How do we get Santa Fe’s attention?
I’m a reader and a voter and have a question — has Santa Fe forgotten about us?
Rural communities around New Mexico are struggling with a lot of the same problems you are, but nobody’s paying attention. We’re facing crime down here, too; our unemployment rate is higher than it should be; we’re losing important industries; and we get almost none of the aid and attention lavished on Santa Fe and Albuquerque. Where is our help?
Politicians here have viewed rural communities the way Australians viewed the Outback: Go in only if you must, only briefly, and never go alone. Why should anyone from the cities of Albuquerque or Santa Fe make decisions for me, a fifth-generation cattle rancher along the Mexican border who voted for a governor who, it turns out, doesn’t know how the rural economy works? Why have I seen more of Donald Trump along the border than Gov. Michelle Lujan Grisham?
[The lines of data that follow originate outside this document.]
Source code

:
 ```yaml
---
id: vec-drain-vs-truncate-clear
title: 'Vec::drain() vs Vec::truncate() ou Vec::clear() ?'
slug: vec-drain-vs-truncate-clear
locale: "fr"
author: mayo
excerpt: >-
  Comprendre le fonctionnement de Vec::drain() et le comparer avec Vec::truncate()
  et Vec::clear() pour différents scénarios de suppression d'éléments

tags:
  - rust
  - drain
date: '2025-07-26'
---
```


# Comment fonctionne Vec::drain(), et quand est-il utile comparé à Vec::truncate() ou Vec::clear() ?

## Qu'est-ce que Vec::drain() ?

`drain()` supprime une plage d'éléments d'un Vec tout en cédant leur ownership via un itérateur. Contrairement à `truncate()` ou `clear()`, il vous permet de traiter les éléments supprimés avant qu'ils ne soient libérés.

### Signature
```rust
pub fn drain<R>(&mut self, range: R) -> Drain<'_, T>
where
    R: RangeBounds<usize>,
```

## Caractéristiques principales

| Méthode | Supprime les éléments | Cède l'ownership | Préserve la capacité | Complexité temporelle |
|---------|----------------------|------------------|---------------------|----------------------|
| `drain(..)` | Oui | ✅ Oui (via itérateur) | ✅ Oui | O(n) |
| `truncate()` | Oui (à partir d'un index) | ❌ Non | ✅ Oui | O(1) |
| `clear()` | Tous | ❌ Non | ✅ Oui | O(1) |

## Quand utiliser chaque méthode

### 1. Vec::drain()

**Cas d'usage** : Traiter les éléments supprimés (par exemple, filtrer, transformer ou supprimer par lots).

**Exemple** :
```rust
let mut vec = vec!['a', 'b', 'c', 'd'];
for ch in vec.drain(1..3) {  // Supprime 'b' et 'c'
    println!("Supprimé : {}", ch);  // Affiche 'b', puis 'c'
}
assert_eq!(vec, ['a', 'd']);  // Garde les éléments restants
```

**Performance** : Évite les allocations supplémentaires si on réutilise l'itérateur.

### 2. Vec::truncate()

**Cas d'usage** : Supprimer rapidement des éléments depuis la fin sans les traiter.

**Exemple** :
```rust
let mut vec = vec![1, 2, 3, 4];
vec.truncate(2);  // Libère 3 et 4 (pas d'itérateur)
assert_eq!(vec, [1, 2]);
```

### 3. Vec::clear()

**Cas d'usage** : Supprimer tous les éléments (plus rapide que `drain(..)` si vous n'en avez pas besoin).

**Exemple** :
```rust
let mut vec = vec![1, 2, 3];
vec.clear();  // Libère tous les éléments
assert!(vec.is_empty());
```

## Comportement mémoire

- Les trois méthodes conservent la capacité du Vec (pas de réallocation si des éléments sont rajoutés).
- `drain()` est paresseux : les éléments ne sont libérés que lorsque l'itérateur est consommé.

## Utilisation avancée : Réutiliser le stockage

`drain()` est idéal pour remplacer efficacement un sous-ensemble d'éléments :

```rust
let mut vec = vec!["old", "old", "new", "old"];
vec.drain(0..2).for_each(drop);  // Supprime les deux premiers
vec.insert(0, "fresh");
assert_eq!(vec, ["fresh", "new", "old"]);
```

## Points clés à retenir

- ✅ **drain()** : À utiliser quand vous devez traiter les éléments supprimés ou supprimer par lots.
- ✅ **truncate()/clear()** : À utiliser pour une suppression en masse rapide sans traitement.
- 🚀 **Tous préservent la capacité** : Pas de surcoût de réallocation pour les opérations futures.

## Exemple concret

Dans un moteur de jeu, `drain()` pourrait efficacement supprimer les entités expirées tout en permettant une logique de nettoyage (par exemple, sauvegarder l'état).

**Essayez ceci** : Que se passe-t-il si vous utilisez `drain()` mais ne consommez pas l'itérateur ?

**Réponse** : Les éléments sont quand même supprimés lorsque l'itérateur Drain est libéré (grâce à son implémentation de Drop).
How do we get Santa Fe’s attention? We already send our brightest; a lot of the best representatives we’ve ever had were raised on farms and ranches outside the cities. We come to Santa Fe all the time. When are you guys going to come down here?
Jason K. Watkins
Reproductive rights and wrongs
Given that the Alabama Legislature has passed the most restrictive anti-abortion measure in recent history and that several states have either passed or are working on passing similar or slightly less draconian measures, it is only fair that we ask men to shoulder some of the responsibility for the abortion dilemma. So, in this spirit, I would propose that along with this legislation, the law should provide that all men, upon reaching the age where they are capable of fathering a child, receive some form of a reversible vasectomy procedure. The reversal of the procedure would occur only when a man was to enter into marriage. While this would not prevent rape, it would eliminate the need for a substantial portion of the abortions. Further, the law would also recognize that a man’s responsibility for fathering a child is as great as that of the woman who is forced to carry the pregnancy to term.
Making us proud
On Thursday, May 16, I was in Las Vegas, N.M., and heard Teresa Leger Fernandez, a Democrat, announce her candidacy for the 3rd Congressional District seat. She was making history, and I didn’t want to miss it. Leger Fernandez could be the first Hispanic woman to serve in Congress from that district.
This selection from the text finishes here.